> [Work task]: From the records that follow, give the number of lines that include the word "prompt", with no further words.

[Collected data]
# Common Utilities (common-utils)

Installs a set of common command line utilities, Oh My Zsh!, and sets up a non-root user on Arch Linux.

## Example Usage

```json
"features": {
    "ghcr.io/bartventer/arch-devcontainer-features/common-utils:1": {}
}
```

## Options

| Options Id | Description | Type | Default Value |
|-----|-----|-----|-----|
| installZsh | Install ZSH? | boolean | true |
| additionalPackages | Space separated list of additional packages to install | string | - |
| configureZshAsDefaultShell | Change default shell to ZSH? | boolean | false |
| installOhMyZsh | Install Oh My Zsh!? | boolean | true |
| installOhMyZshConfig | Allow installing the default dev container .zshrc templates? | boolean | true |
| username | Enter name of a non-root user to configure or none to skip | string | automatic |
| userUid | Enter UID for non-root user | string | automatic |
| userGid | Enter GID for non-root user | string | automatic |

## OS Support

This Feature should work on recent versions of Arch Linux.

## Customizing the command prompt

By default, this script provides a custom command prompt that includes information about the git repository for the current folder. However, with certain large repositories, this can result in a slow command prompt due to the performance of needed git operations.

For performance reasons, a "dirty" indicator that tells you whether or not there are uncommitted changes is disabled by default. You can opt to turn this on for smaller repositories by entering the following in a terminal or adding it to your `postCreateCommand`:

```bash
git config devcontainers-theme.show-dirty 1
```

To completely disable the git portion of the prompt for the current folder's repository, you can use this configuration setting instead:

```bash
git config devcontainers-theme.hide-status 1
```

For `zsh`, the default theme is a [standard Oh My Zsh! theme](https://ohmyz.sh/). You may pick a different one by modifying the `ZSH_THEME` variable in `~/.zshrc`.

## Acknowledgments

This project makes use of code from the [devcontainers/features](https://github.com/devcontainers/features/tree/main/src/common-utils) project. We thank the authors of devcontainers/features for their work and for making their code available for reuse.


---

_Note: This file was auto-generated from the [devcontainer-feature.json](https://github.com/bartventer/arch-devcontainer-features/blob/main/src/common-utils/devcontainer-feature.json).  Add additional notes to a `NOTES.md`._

> [Response]: 3